What to do |
Locate every line below that contains the word "from" and copy it.

Provided data |

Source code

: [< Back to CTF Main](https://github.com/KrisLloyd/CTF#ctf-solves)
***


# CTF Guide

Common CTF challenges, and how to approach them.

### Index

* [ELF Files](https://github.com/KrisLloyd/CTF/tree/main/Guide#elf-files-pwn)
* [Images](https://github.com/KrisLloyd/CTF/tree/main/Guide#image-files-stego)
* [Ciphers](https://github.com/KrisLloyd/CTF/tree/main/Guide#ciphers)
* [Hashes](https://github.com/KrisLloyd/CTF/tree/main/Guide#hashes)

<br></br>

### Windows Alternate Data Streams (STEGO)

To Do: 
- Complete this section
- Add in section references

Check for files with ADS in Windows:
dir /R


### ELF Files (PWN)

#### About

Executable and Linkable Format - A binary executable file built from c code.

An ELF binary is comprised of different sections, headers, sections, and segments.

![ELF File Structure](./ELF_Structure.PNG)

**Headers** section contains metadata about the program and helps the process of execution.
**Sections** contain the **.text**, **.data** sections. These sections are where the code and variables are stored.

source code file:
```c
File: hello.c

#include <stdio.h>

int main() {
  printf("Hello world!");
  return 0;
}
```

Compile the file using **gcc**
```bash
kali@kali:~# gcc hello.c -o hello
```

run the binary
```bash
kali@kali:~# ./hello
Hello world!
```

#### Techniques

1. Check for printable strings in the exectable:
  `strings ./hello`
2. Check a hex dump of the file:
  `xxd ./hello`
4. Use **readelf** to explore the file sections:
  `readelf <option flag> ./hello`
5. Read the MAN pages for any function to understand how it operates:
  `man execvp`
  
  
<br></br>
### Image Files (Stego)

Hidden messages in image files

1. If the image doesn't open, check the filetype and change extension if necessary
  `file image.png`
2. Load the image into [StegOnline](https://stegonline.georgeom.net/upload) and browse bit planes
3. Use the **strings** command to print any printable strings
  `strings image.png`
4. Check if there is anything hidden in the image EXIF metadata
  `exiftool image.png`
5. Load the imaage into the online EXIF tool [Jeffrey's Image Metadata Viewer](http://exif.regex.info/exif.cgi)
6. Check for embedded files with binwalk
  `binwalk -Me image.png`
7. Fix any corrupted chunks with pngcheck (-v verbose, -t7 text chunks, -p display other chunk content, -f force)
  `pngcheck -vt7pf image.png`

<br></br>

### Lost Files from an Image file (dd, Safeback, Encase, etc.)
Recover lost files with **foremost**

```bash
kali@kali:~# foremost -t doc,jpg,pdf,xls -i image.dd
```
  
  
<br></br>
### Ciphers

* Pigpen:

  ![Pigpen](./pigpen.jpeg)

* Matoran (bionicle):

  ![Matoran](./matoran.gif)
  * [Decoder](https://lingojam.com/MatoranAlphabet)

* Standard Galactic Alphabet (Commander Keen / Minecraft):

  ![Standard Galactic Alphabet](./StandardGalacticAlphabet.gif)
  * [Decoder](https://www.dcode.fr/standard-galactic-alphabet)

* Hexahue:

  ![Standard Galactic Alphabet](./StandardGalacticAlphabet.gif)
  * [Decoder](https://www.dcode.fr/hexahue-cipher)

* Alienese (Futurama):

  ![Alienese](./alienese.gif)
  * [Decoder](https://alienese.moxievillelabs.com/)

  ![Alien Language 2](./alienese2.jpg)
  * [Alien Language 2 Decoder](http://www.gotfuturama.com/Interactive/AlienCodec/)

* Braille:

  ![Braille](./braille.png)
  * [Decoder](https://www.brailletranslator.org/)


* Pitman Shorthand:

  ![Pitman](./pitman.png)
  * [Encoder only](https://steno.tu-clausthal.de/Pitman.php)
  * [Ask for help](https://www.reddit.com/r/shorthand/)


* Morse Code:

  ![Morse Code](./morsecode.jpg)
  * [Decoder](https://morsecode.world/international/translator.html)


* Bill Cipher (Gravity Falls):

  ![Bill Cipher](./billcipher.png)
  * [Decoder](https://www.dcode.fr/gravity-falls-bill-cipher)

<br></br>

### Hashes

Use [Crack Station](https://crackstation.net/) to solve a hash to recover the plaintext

Written response |
Executable and Linkable Format - A binary executable file built from c code.
### Lost Files from an Image file (dd, Safeback, Encase, etc.)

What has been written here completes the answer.